HTML part 2—It's such a drag on design

I started Module 3 with some anxiety as I've been meaning learn html for quite some time now but as usual something always gets in the way. I have several books on the subject along with CSS, PHP, MySQL and Flash Action Script so I have read lots but I've only gone backwards. The main reason I'm trying to complete this Uni stuff is to broaden my skills from just a graphic designer for print. However, I see this as a major stumbling block because of the vast amount of change in technology. Once I have learnt html and CSS then what's next, there's just too much to learn and not enough time.

Anyway, getting into it.
I can see the value of learning code to find errors, but with W3C validation service and applications like Dreamweaver that validate code, this has become less of an issue. The tutors tell me there's a reason for learning this, so I'll have to believe them for now. The whole process is such a drag learning code that won't even do the job. The control I have placing text on a web page is just about nonexistent when you compare the amount of control I have in page preparations for print. I can control the juxtaposition of text to graphic to within 0.01 mm, but with html it's raw, it's either left, center or right and it drives me crazy (It's like trying to remover a splinter from a finger with a circular saw).
I can knock up a design for print and barely think about the process of assembling the parts onto a page, this leaves me free to concentrate on the design, not the process. I can work in Adobe InDesign, Photoshop and Illustrator without ever going into the code (with the exception of using GREP expressions—a search tool within InDesign) and yet, to built ever a simple web page you must have a sound understanding of HTML. And then there's the problem of browser compatibility. It completely baffles me why in the early days of the web, developers such as Microsoft and Netscape would implement different code structure that renders pages differently on screen. This will force me to write code that circumnavigates quirks in browsers—designes can't be just designers, they have to be engineers too.
I give thanks the the great work at W3C and Web Standards for standardising code at will one day make my life easier. (If I could only shoot Microsoft Word.)

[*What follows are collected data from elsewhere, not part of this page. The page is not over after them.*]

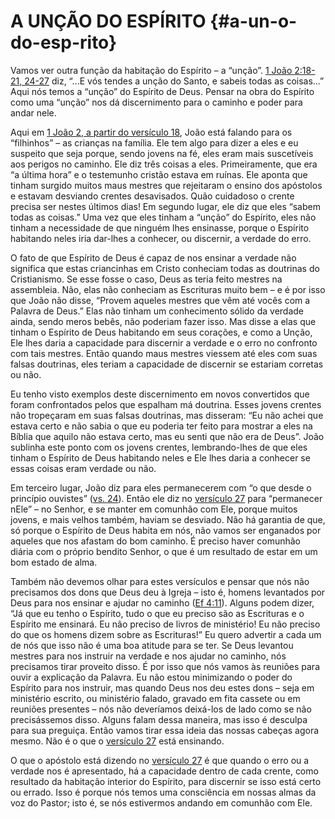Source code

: # A UNÇÃO DO ESPÍRITO {#a-un-o-do-esp-rito}

Vamos ver outra função da habitação do Espírito – a “unção”. [1 João 2:18-21, 24-27](http://bibliaonline.com.br/acf/1jo/2/18-21,24-27) diz, “...E vós tendes a unção do Santo, e sabeis todas as coisas...” Aqui nós temos a “unção” do Espírito de Deus. Pensar na obra do Espírito como uma “unção” nos dá discernimento para o caminho e poder para andar nele.

Aqui em [1 João 2, a partir do versículo 18](http://bibliaonline.com.br/acf/1jo/2/18-29), João está falando para os “filhinhos” – as crianças na família. Ele tem algo para dizer a eles e eu suspeito que seja porque, sendo jovens na fé, eles eram mais suscetíveis aos perigos no caminho. Ele diz três coisas a eles. Primeiramente, que era “a última hora” e o testemunho cristão estava em ruínas. Ele aponta que tinham surgido muitos maus mestres que rejeitaram o ensino dos apóstolos e estavam desviando crentes desavisados. Quão cuidadoso o crente precisa ser nestes últimos dias! Em segundo lugar, ele diz que eles “sabem todas as coisas.” Uma vez que eles tinham a “unção” do Espírito, eles não tinham a necessidade de que ninguém lhes ensinasse, porque o Espírito habitando neles iria dar-lhes a conhecer, ou discernir, a verdade do erro.

O fato de que Espírito de Deus é capaz de nos ensinar a verdade não significa que estas criancinhas em Cristo conheciam todas as doutrinas do Cristianismo. Se esse fosse o caso, Deus as teria feito mestres na assembleia. Não, elas não conheciam as Escrituras muito bem – e é por isso que João não disse, “Provem aqueles mestres que vêm até vocês com a Palavra de Deus.” Elas não tinham um conhecimento sólido da verdade ainda, sendo meros bebês, não poderiam fazer isso. Mas disse a elas que tinham o Espírito de Deus habitando em seus corações, e como a Unção, Ele lhes daria a capacidade para discernir a verdade e o erro no confronto com tais mestres. Então quando maus mestres viessem até eles com suas falsas doutrinas, eles teriam a capacidade de discernir se estariam corretas ou não.

Eu tenho visto exemplos deste discernimento em novos convertidos que foram confrontados pelos que espalham má doutrina. Esses jovens crentes não tropeçaram em suas falsas doutrinas, mas disseram: “Eu não achei que estava certo e não sabia o que eu poderia ter feito para mostrar a eles na Bíblia que aquilo não estava certo, mas eu senti que não era de Deus”. João sublinha este ponto com os jovens crentes, lembrando-lhes de que eles tinham o Espírito de Deus habitando neles e Ele lhes daria a conhecer se essas coisas eram verdade ou não.

Em terceiro lugar, João diz para eles permanecerem com “o que desde o princípio ouvistes” ([vs. 24](http://bibliaonline.com.br/acf/1jo/2/24)). Então ele diz no [versículo 27](http://bibliaonline.com.br/acf/1jo/2/27) para “permanecer nEle” – no Senhor, e se manter em comunhão com Ele, porque muitos jovens, e mais velhos também, haviam se desviado. Não há garantia de que, só porque o Espírito de Deus habita em nós, não vamos ser enganados por aqueles que nos afastam do bom caminho. É preciso haver comunhão diária com o próprio bendito Senhor, o que é um resultado de estar em um bom estado de alma.

Também não devemos olhar para estes versículos e pensar que nós não precisamos dos dons que Deus deu à Igreja – isto é, homens levantados por Deus para nos ensinar e ajudar no caminho ([Ef 4:11](http://bibliaonline.com.br/acf/ef/4/11)). Alguns podem dizer, “Já que eu tenho o Espírito, tudo o que eu preciso são as Escrituras e o Espírito me ensinará. Eu não preciso de livros de ministério! Eu não preciso do que os homens dizem sobre as Escrituras!” Eu quero advertir a cada um de nós que isso não é uma boa atitude para se ter. Se Deus levantou mestres para nos instruir na verdade e nos ajudar no caminho, nós precisamos tirar proveito disso. É por isso que nós vamos às reuniões para ouvir a explicação da Palavra. Eu não estou minimizando o poder do Espírito para nos instruir, mas quando Deus nos deu estes dons – seja em ministério escrito, ou ministério falado, gravado em fita cassete ou em reuniões presentes – nós não deveríamos deixá-los de lado como se não precisássemos disso. Alguns falam dessa maneira, mas isso é desculpa para sua preguiça. Então vamos tirar essa ideia das nossas cabeças agora mesmo. Não é o que o [versículo 27](http://bibliaonline.com.br/acf/1jo/2/27) está ensinando.

O que o apóstolo está dizendo no [versículo 27](http://bibliaonline.com.br/acf/1jo/2/27) é que quando o erro ou a verdade nos é apresentado, há a capacidade dentro de cada crente, como resultado da habitação interior do Espírito, para discernir se isso está certo ou errado. Isso é porque nós temos uma consciência em nossas almas da voz do Pastor; isto é, se nós estivermos andando em comunhão com Ele.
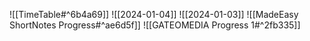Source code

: ![[TimeTable#^6b4a69]]
![[2024-01-04]]
![[2024-01-03]]
![[MadeEasy ShortNotes Progress#^ae6d5f]]
![[GATEOMEDIA Progress 1#^2fb335]]

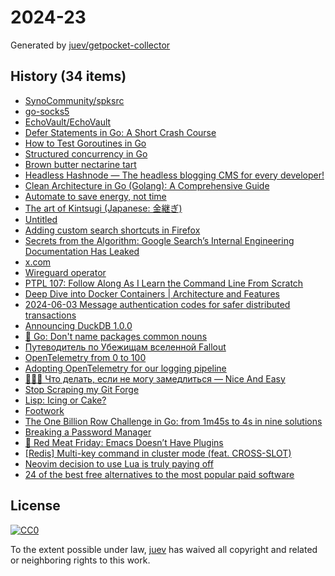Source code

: # 2024-23

Generated by [juev/getpocket-collector](https://github.com/juev/getpocket-collector)

## History (34 items)

- [SynoCommunity/spksrc](https://github.com/SynoCommunity/spksrc)
- [go-socks5](https://github.com/armon/go-socks5)
- [EchoVault/EchoVault](https://github.com/EchoVault/EchoVault)
- [Defer Statements in Go: A Short Crash Course](https://dev.to/blazingbits/defer-statements-in-go-a-short-crash-course-31ab)
- [How to Test Goroutines in Go](https://josestg.medium.com/how-to-test-goroutines-in-go-4a95b5ec1163)
- [Structured concurrency in Go](https://medium.com/@okoanton/structured-concurrency-in-go-c6e8cb1e2af7)
- [Brown butter nectarine tart](https://stephango.com/brown-butter-nectarine-tart)
- [Headless Hashnode — The headless blogging CMS for every developer!](https://hashnode.com/headless)
- [Clean Architecture in Go (Golang): A Comprehensive Guide](https://medium.com/@omidahn/clean-architecture-in-go-golang-a-comprehensive-guide-f8e422b7bfae)
- [Automate to save energy, not time](https://www.johndcook.com/blog/2015/12/22/automate-to-save-mental-energy-not-time/)
- [The art of Kintsugi (Japanese: 金継ぎ)](https://fellerts.no/projects/kintsugi.php)
- [Untitled](https://notes.volution.ro/v1/2022/09/notes/b08118d8/)
- [Adding custom search shortcuts in Firefox](https://brettterpstra.com/2024/06/02/adding-custom-search-shortcuts-in-firefox/)
- [Secrets from the Algorithm: Google Search’s Internal Engineering Documentation Has Leaked](https://ipullrank.com/google-algo-leak)
- [x.com](https://twitter.com/x/migrate?tok=7b2265223a222f666561726c6573735f726973696e672f7374617475732f313739333938383532373735373134343130322f3f72775f74745f7468726561643d54727565222c2274223a313731373336323334367d6ade150b32c1bf83565e078c52527d6e)
- [Wireguard operator](https://github.com/jodevsa/wireguard-operator)
- [PTPL 107: Follow Along As I Learn the Command Line From Scratch](https://www.blog.plaintextpaperless.com/p/ptpl107-follow-along-as-i-learn-the-command-line)
- [Deep Dive into Docker Containers | Architecture and Features](https://medium.com/@dmosyan/deep-dive-into-docker-containers-architecture-and-features-530a937f4c87)
- [2024-06-03 Message authentication codes for safer distributed transactions](https://mazzo.li/posts/mac-distributed-tx.html)
- [Announcing DuckDB 1.0.0](https://duckdb.org/2024/06/03/announcing-duckdb-100.html)
- [🔗 Go: Don't name packages common nouns](https://brandur.org/fragments/go-no-common-nouns)
- [Путеводитель по Убежищам вселенной Fallout](https://www.mirf.ru/worlds/putevoditel-po-ubezhischam-vselennoj-fallout/)
- [OpenTelemetry from 0 to 100](https://nais.io/blog/posts/otel-from-0-to-100/)
- [Adopting OpenTelemetry for our logging pipeline](https://blog.cloudflare.com/adopting-opentelemetry-for-our-logging-pipeline)
- [👨🏻‍🏭 Что делать, если не могу замедлиться — Nice And Easy](https://www.niceandeasy.me/daily/energy-vs-calm)
- [Stop Scraping my Git Forge](https://gabrielsimmer.com/blog/stop-scraping-git-forge)
- [Lisp: Icing or Cake?](https://dthompson.us/posts/lisp-icing-or-cake.html)
- [Footwork](https://www.futilitycloset.com/2024/05/31/footwork-10/)
- [The One Billion Row Challenge in Go: from 1m45s to 4s in nine solutions](https://benhoyt.com/writings/go-1brc/)
- [Breaking a Password Manager](https://www.schneier.com/blog/archives/2024/06/breaking-a-password-manager.html)
- [🥩 Red Meat Friday: Emacs Doesn’t Have Plugins](https://irreal.org/blog/?p=12210)
- [[Redis] Multi-key command in cluster mode (feat. CROSS-SLOT)](https://medium.com/@mbh023/redis-multi-key-command-in-cluster-mode-feat-cross-slot-ec27b999f169)
- [Neovim decision to use Lua is truly paying off](https://www.reddit.com/r/neovim/comments/1d6jy4h/neovim_decision_to_use_lua_is_truly_paying_off/)
- [24 of the best free alternatives to the most popular paid software](https://www.xda-developers.com/x-best-free-alternatives-to-the-most-popular-paid-software/)

## License

[![CC0](https://mirrors.creativecommons.org/presskit/buttons/88x31/svg/cc-zero.svg)](https://creativecommons.org/publicdomain/zero/1.0/)

To the extent possible under law, [juev](https://github.com/juev) has waived all copyright and related or neighboring rights to this work.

Thank god for WYSWIG. Now I know the tutors said to write this code in a text editor application and so I did, but I can't see why I would normally do this when there are those wonderful people a Adobe, developing applications like Dreanweaver to make life simplier. Isn't the reason inventors invent to make life easier?

Now I can give you a direct comparison between developing a blog page to a web page—or at least some idea of the differences. See next entry

1 comment:

  1. I guess the worry with Dreamweaver is that if you don't understand the code, you can't fix anything when your page is inevitably not WYSIWYG. I did a Dreamweaver course this week, and a lot of it was basic HTML expressly so that we could troubleshoot issues.